XULStore Using rkv – Proof of Concept

In his “Key-value storage proposal,” Richard Newman proposed the “standardization of a simple key-value storage capability, based on LMDB, that is fast, compact, multi-process-capable, and equally usable from JS, Java, Rust, Swift, and C++.” Dave Townsend reviewed the proposal and concluded that we should pursue it.

This document summarizes the proposed implementation of key-value storage, explains the purpose and data model of XULStore, and describes the proof of concept implementation of XULStore using key-value storage that is posted to bug 1460811. It then identifies findings, notes risks, and suggests next steps, ending with a note on data migration strategies.

tl;dr: we should re-implement XULStore using key-value storage to improve its reliability, reduce its complexity, and potentially improve application startup performance while we continue to investigate other consumers for rkv, including session store, TLS session tickets (bug 1428901), other desktop consumers of JSONFile, and mobile apps like Fenix.

rkv

The rkv crate is the proposed implementation of key-value storage for Firefox.
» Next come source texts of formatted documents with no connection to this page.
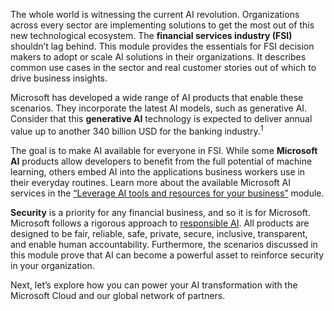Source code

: The whole world is witnessing the current AI revolution. Organizations across every sector are implementing solutions to get the most out of this new technological ecosystem. The **financial services industry (FSI)** shouldn’t lag behind. This module provides the essentials for FSI decision makers to adopt or scale AI solutions in their organizations. It describes common use cases in the sector and real customer stories out of which to drive business insights.

Microsoft has developed a wide range of AI products that enable these scenarios. They incorporate the latest AI models, such as generative AI. Consider that this **generative AI** technology is expected to deliver annual value up to another 340 billion USD for the banking industry.<sup>1</sup>

The goal is to make AI available for everyone in FSI. While some **Microsoft AI** products allow developers to benefit from the full potential of machine learning, others embed AI into the applications business workers use in their everyday routines. Learn more about the available Microsoft AI services in the [“Leverage AI tools and resources for your business”](/training/modules/leverage-ai-tools/) module.

**Security** is a priority for any financial business, and so it is for Microsoft. Microsoft follows a rigorous approach to [responsible AI](https://www.microsoft.com/ai/responsible-ai). All products are designed to be fair, reliable, safe, private, secure, inclusive, transparent, and enable human accountability. Furthermore, the scenarios discussed in this module prove that AI can become a powerful asset to reinforce security in your organization.

Next, let’s explore how you can power your AI transformation with the Microsoft Cloud and our global network of partners.


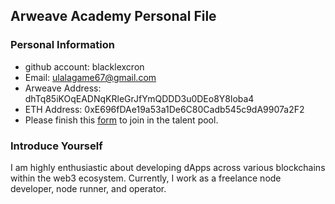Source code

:## Arweave Academy Personal File

### Personal Information
- github account: blacklexcron
- Email: ulalagame67@gmail.com
- Arweave Address: dhTq85iKOqEADNqKRleGrJfYmQDDD3u0DEo8Y8loba4
- ETH Address: 0xE696fDAe19a53a1De6C80Cadb545c9dA9907a2F2
- Please finish this [form](https://docs.google.com/forms/d/e/1FAIpQLSfWA5fIIcBgmRppm3jNz5vmf9Mai_QMVil-2pO4r7YKn_Zhtw/viewform?usp=sf_link) to join in the talent pool.

### Introduce Yourself
I am highly enthusiastic about developing dApps across various blockchains within the web3 ecosystem. Currently, I work as a freelance node developer, node runner, and operator.

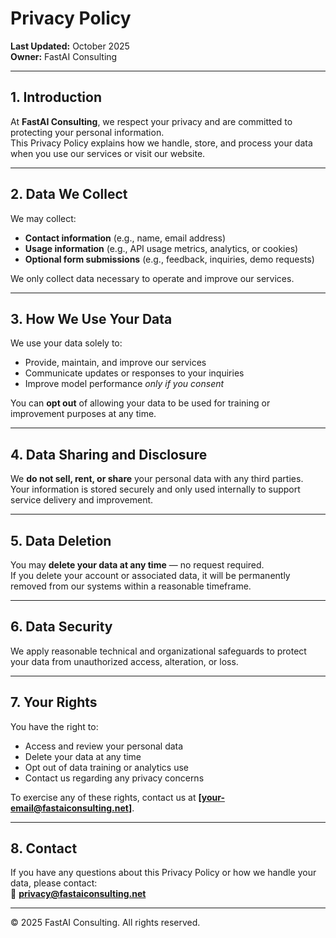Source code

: # Privacy Policy

**Last Updated:** October 2025  
**Owner:** FastAI Consulting  

---

## 1. Introduction
At **FastAI Consulting**, we respect your privacy and are committed to protecting your personal information.  
This Privacy Policy explains how we handle, store, and process your data when you use our services or visit our website.

---

## 2. Data We Collect
We may collect:
- **Contact information** (e.g., name, email address)
- **Usage information** (e.g., API usage metrics, analytics, or cookies)
- **Optional form submissions** (e.g., feedback, inquiries, demo requests)

We only collect data necessary to operate and improve our services.

---

## 3. How We Use Your Data
We use your data solely to:
- Provide, maintain, and improve our services  
- Communicate updates or responses to your inquiries  
- Improve model performance *only if you consent*  

You can **opt out** of allowing your data to be used for training or improvement purposes at any time.

---

## 4. Data Sharing and Disclosure
We **do not sell, rent, or share** your personal data with any third parties.  
Your information is stored securely and only used internally to support service delivery and improvement.

---

## 5. Data Deletion
You may **delete your data at any time** — no request required.  
If you delete your account or associated data, it will be permanently removed from our systems within a reasonable timeframe.

---

## 6. Data Security
We apply reasonable technical and organizational safeguards to protect your data from unauthorized access, alteration, or loss.

---

## 7. Your Rights
You have the right to:
- Access and review your personal data  
- Delete your data at any time  
- Opt out of data training or analytics use  
- Contact us regarding any privacy concerns  

To exercise any of these rights, contact us at **[your-email@fastaiconsulting.net]**.

---

## 8. Contact
If you have any questions about this Privacy Policy or how we handle your data, please contact:  
📧 **privacy@fastaiconsulting.net**

---

© 2025 FastAI Consulting. All rights reserved.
It’s a high-level API to the LMDB library that wraps the low-level lmdb crate and intends to improve developer ergonomics and safety via failure-based error propagation, management of database handles, and typed value encoding/decoding, among other abstractions.

rkv has the potential to replace a variety of bespoke data stores based on JSON and other formats that Firefox uses today for relatively simple data that isn’t synced. The potential benefits of replacing such stores with rkv include improved reliability and durability, reduced complexity and maintenance cost, and in some cases increased performance and responsiveness.

XULStore

XULStore is an example of one such store. It persists a set of element attribute values of chrome XUL windows (and, after bug 1453788, chrome HTML windows), especially their width, height, and screen coordinates. It is currently implemented as a JS XPCOM component that implements the nsIXULStore API and stores data in the xulstore.json JSON file.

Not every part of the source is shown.